Sweden: Critical Funding Gap

When it comes to venture capital, opportunities abound in Sweden. Yet, despite the success stories, a critical funding gap threatens the future of the industry. Amy King reports

For the last five years, Sweden has been the third largest market in Europe for venture capital-backed exits, trailing only France and the UK, according to unquote" data. The nation has consistently ranked among the top five most active markets in Europe for venture investment, taking fourth place in 2012.

Skype, co-founded by a Swede and an Estonian, was first backed in 2004 with a €1.9m capital injection from Draper Investment Company. Seven years and several venture rounds later, Silver Lake Partners, Joltid Ltd, Andreessen Horowitz and the Canada Pension Plan Investment Board sold the firm to Microsoft for $8.5bn.

The market's credentials are clear and its dealflow understood by the rising number of international investors opening offices in Stockholm or expanding their remit to include it. But it could be running on borrowed time.

There is a real gap in funds investing €500,000-1.5m,

says Martin Gemvik, investment manager at early-stage investor Sting Capital.

We used to have the Sixth Swedish Pension Fund (AP6),

he reminisces,

which acted as a fund-of-funds investor. It meant that there were national LPs that could contribute maybe 20, 30, or 40% of these funds,

he adds. AP6's CEO Karl Swartling told unquote "that changes to the fund's allocations and strategy were inspired by the pursuit of higher returns."

For various reasons the management did not deliver the expected returns, and so the government decided to stop all investment activities. This has created a substantial lack of resources for early-stage fund-of-funds capital in Sweden, which today is a well-known problem among entrepreneurs,

he explains. Dealflow and drive there may be, but how to fill the tanks of those early-stage funds hoping to jumpstart new businesses?

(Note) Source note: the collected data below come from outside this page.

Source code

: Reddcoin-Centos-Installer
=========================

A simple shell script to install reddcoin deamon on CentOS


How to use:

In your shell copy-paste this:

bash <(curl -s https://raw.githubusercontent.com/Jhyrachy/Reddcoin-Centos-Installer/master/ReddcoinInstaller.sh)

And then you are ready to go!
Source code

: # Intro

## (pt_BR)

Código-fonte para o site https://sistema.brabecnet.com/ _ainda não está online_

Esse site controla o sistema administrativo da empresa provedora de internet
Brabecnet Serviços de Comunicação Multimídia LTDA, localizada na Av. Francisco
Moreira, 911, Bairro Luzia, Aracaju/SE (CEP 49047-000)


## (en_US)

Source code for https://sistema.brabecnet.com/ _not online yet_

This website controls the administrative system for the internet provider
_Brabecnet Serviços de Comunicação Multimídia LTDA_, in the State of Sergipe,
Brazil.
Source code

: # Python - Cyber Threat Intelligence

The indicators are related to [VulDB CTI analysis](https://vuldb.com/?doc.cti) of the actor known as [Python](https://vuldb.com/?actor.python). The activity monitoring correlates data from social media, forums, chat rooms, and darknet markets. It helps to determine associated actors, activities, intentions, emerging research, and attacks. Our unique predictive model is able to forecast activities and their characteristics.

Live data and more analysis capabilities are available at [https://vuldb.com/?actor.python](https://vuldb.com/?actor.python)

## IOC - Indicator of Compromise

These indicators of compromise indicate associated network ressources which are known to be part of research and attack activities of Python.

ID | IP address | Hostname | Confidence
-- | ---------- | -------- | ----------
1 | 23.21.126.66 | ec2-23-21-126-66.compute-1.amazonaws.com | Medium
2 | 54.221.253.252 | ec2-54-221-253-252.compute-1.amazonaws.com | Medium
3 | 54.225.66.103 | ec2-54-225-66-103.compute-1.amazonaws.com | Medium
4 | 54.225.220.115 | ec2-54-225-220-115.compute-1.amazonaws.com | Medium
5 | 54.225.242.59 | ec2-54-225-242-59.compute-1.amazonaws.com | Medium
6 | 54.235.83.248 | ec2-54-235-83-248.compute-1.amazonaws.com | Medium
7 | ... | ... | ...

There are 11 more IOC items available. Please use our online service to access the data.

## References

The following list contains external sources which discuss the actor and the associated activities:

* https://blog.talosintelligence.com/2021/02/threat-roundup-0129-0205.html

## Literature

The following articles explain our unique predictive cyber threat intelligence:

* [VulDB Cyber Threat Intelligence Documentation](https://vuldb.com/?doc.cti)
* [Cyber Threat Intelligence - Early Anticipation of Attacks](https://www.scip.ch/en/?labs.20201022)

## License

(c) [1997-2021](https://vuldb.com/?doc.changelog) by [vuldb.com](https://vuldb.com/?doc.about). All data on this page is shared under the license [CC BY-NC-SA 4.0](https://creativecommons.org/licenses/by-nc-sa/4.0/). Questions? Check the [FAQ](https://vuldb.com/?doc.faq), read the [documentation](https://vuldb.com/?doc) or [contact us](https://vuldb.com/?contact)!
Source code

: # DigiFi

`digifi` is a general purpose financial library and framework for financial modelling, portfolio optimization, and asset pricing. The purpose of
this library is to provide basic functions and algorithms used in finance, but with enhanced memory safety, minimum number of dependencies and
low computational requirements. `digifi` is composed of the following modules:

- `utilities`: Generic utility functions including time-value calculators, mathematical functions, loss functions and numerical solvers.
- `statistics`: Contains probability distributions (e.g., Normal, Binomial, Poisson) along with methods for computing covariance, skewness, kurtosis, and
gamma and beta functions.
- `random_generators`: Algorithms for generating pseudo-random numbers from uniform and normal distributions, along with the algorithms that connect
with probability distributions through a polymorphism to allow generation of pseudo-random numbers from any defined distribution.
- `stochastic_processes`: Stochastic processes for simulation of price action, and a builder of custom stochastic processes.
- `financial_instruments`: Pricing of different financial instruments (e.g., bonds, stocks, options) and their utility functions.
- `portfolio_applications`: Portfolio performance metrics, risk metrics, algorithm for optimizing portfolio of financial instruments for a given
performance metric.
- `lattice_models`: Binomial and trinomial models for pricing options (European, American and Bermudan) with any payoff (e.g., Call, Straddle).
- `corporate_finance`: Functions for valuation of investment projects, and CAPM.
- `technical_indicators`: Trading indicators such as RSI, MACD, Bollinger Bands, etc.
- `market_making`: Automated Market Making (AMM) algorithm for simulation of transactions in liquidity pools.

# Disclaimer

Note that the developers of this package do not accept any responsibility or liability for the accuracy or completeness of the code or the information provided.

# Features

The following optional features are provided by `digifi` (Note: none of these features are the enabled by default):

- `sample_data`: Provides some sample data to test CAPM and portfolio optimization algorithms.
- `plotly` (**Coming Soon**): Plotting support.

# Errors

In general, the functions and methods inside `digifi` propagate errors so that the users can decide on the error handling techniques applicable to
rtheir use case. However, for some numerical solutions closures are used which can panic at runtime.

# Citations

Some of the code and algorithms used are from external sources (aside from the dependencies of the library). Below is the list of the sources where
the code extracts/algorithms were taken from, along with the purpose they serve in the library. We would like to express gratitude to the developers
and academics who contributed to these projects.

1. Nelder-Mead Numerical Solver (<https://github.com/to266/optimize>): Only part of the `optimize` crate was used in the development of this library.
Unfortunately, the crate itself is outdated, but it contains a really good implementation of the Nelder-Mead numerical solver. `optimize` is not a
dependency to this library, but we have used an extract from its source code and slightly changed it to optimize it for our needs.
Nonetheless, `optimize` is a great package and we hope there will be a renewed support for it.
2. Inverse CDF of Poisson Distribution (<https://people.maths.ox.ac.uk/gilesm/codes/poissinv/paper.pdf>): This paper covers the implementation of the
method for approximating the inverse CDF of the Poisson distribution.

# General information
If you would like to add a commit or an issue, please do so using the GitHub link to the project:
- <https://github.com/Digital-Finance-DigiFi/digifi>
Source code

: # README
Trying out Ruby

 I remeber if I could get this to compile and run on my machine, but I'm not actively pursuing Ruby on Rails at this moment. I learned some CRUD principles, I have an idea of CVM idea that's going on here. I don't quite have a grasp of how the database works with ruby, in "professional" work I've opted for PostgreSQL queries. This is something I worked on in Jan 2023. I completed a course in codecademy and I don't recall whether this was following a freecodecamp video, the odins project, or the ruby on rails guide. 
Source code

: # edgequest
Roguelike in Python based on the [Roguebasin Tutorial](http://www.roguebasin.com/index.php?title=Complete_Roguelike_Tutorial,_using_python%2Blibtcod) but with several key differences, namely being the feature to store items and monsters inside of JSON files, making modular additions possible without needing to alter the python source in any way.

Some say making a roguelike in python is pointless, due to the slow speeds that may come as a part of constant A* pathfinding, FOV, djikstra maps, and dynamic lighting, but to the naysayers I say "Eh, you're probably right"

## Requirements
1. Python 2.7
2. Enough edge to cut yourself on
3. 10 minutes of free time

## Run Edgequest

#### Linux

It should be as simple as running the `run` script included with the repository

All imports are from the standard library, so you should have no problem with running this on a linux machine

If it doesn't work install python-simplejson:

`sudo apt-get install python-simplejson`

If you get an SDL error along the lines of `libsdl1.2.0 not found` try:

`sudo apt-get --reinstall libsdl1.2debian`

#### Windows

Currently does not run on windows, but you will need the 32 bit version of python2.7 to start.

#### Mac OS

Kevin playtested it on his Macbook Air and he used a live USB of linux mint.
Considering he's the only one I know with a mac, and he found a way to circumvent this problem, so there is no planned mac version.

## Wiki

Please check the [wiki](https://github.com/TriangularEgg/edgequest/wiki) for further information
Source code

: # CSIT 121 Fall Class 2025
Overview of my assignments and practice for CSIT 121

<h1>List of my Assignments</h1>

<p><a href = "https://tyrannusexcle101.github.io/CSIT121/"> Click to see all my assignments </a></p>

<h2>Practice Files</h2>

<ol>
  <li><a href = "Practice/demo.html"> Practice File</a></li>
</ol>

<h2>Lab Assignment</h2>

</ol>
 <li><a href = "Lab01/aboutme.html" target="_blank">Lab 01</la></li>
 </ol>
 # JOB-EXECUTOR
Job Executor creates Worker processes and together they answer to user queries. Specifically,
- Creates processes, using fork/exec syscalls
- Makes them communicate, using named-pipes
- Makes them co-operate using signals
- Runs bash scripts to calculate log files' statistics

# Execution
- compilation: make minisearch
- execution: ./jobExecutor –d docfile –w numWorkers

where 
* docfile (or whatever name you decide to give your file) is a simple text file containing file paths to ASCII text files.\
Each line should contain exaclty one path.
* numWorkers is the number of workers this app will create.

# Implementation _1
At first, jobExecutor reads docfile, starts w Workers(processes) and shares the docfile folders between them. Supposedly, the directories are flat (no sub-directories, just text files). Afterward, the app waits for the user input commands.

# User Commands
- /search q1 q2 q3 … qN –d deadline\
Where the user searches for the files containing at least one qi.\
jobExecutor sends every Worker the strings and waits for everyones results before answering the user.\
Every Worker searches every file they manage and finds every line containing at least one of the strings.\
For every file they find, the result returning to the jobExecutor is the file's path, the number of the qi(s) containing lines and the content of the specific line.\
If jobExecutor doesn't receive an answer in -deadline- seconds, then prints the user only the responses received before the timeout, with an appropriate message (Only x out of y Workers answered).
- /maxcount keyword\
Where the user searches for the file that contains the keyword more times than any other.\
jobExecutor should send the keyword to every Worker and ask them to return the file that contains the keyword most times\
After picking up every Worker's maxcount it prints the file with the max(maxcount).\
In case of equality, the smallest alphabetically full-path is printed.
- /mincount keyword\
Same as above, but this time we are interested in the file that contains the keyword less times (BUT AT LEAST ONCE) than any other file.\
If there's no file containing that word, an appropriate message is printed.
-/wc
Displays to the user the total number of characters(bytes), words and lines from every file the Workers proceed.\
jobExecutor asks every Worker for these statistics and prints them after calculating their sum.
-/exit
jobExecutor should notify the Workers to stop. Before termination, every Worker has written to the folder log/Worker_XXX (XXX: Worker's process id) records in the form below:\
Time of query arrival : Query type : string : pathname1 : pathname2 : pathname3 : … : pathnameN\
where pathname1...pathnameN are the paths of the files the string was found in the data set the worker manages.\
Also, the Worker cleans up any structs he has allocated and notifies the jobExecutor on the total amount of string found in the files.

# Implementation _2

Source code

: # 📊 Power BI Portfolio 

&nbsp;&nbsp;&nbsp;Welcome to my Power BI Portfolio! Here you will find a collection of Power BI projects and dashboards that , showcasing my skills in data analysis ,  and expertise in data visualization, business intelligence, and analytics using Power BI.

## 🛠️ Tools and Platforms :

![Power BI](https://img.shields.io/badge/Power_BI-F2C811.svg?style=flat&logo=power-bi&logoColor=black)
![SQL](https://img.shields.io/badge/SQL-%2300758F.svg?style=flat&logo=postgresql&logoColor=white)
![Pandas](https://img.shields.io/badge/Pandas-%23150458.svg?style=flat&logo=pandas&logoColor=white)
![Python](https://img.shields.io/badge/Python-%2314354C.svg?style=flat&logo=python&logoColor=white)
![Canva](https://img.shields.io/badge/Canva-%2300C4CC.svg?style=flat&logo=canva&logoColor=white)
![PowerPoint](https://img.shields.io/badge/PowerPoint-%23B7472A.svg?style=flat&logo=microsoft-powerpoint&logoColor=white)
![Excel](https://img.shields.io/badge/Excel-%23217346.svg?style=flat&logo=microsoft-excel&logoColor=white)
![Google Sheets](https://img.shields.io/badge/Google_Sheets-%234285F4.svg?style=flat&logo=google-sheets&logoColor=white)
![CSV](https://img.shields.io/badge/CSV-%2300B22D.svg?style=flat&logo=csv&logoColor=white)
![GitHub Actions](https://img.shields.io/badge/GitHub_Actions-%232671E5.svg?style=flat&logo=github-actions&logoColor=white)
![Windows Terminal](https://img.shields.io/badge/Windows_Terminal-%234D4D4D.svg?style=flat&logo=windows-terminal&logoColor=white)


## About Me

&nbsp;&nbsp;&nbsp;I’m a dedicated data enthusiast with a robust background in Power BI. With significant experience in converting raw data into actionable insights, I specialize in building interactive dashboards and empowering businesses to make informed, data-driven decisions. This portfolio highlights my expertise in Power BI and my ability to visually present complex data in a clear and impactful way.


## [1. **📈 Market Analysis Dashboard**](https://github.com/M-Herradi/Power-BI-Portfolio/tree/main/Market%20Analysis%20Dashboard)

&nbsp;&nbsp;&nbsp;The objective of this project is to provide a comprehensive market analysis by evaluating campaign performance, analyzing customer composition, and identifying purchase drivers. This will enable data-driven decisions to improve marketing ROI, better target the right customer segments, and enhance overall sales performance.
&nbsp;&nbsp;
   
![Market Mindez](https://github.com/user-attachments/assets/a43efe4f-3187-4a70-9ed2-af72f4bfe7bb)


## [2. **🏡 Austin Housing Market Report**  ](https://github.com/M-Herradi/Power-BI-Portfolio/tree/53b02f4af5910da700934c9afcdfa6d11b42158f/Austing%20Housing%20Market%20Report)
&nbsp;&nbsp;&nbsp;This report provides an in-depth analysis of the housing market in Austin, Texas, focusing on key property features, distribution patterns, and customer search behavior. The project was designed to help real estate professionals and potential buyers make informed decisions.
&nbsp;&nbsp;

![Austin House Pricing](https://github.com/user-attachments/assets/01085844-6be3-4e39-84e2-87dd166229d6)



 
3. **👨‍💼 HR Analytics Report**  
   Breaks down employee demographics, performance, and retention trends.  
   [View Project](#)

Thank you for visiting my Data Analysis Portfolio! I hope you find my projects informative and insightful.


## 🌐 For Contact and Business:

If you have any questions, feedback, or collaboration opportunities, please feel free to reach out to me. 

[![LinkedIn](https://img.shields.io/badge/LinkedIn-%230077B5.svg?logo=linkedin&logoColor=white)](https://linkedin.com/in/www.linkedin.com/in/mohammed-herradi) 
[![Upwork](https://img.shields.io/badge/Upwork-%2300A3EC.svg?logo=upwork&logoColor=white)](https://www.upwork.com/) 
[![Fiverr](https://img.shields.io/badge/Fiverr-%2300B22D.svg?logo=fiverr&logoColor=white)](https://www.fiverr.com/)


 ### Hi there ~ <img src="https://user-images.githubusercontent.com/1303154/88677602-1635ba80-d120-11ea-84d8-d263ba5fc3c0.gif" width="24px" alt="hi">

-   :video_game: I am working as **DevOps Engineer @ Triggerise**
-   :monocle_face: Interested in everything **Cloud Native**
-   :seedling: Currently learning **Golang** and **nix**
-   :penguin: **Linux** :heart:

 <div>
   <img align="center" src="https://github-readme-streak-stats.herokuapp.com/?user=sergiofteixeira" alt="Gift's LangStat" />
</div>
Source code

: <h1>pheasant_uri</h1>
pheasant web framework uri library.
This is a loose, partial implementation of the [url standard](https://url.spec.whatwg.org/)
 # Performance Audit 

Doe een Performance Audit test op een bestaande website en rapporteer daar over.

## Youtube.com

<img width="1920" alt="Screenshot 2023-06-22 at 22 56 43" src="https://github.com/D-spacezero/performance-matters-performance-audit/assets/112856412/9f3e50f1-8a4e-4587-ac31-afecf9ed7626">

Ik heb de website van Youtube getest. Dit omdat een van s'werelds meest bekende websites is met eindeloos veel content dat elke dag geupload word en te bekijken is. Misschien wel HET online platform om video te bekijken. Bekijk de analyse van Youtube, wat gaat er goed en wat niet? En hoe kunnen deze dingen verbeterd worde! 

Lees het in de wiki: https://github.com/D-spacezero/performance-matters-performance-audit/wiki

If you go back to the year 2000, there was ample supply - even too much supply - of capital for VCs,

explains Gabriel Urwitz, chairman of the Swedish Venture Capital Association (SVCA) and founder of buyout firm Segulah. 

Gabriel Urwitz
Back then we had 100-200 VC firms, now we have only a handful. There is always discussion of whether or not there is enough money for seed capital. In a country like Sweden, the government is active with a fair amount of money,

he explains. 

But the question is, is it active in a meaningful way? I think Sweden still has some lessons to learn here.